In line with Presidential Enabling Business Environment Council (PEBEC) mandate, this reenactment is a strong demonstration of the Administration’s commitment to improving the business environment and ultimately Nigeria’s competitiveness.

The passage of the Bill was promoted by the Corporate Affairs Commission (CAC) and was made possible through the collaborative efforts of several public and private sector stakeholders supported by the Enabling Business Environment Secretariat (EBES), including the Senate, the House of Representatives, the National Assembly Business Environment Roundtable (NASSBER), the Nigerian Economic Summit Group and a number of leading commercial law firms in Nigeria.

Speaking on this positive development, Oduwole who is the Secretary of the Presidential Enabling Business Environment Council (PEBEC), said “this is a significant hurdle crossed in our efforts to help businesses grow in Nigeria and in driving our Ease of Doing Business ranking as a nation.

”We congratulate every Nigerian on this achievement, and we applaud the several partners that came together in partnership to make this work.

”We look forward to receiving the Bill for Mr President’s assent, and we are confident of the benefits this will bring to businesses to drive exponential growth in the next few years.”

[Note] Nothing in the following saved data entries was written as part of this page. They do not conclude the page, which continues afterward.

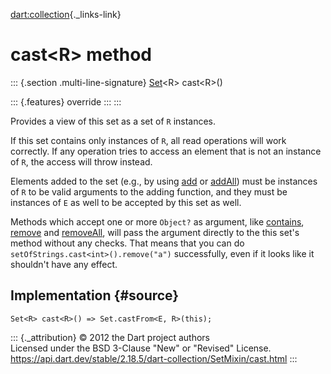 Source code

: [dart:collection](../../dart-collection/dart-collection-library){._links-link}

cast\<R\> method
================

::: {.section .multi-line-signature}
[Set](../../dart-core/set-class)\<R\> cast\<R\>()

::: {.features}
override
:::
:::

Provides a view of this set as a set of `R` instances.

If this set contains only instances of `R`, all read operations will
work correctly. If any operation tries to access an element that is not
an instance of `R`, the access will throw instead.

Elements added to the set (e.g., by using [add](add) or
[addAll](addall)) must be instances of `R` to be valid arguments to the
adding function, and they must be instances of `E` as well to be
accepted by this set as well.

Methods which accept one or more `Object?` as argument, like
[contains](contains), [remove](remove) and [removeAll](removeall), will
pass the argument directly to the this set\'s method without any checks.
That means that you can do `setOfStrings.cast<int>().remove("a")`
successfully, even if it looks like it shouldn\'t have any effect.

Implementation {#source}
--------------

``` {.language-dart data-language="dart"}
Set<R> cast<R>() => Set.castFrom<E, R>(this);
```

::: {._attribution}
© 2012 the Dart project authors\
Licensed under the BSD 3-Clause \"New\" or \"Revised\" License.\
<https://api.dart.dev/stable/2.18.5/dart-collection/SetMixin/cast.html>
:::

Some other benefits of the landmark reform Bill include the promotion of policies that will enhance the regulatory environment for growth of Micro, Small and Medium Enterprises (MSMEs), reduce entry barriers for smaller businesses, enhance transparency and shareholder engagement, align regulatory frameworks with international best practice for competitiveness, and increase the efficiency of the regulatory process in line with today’s realities.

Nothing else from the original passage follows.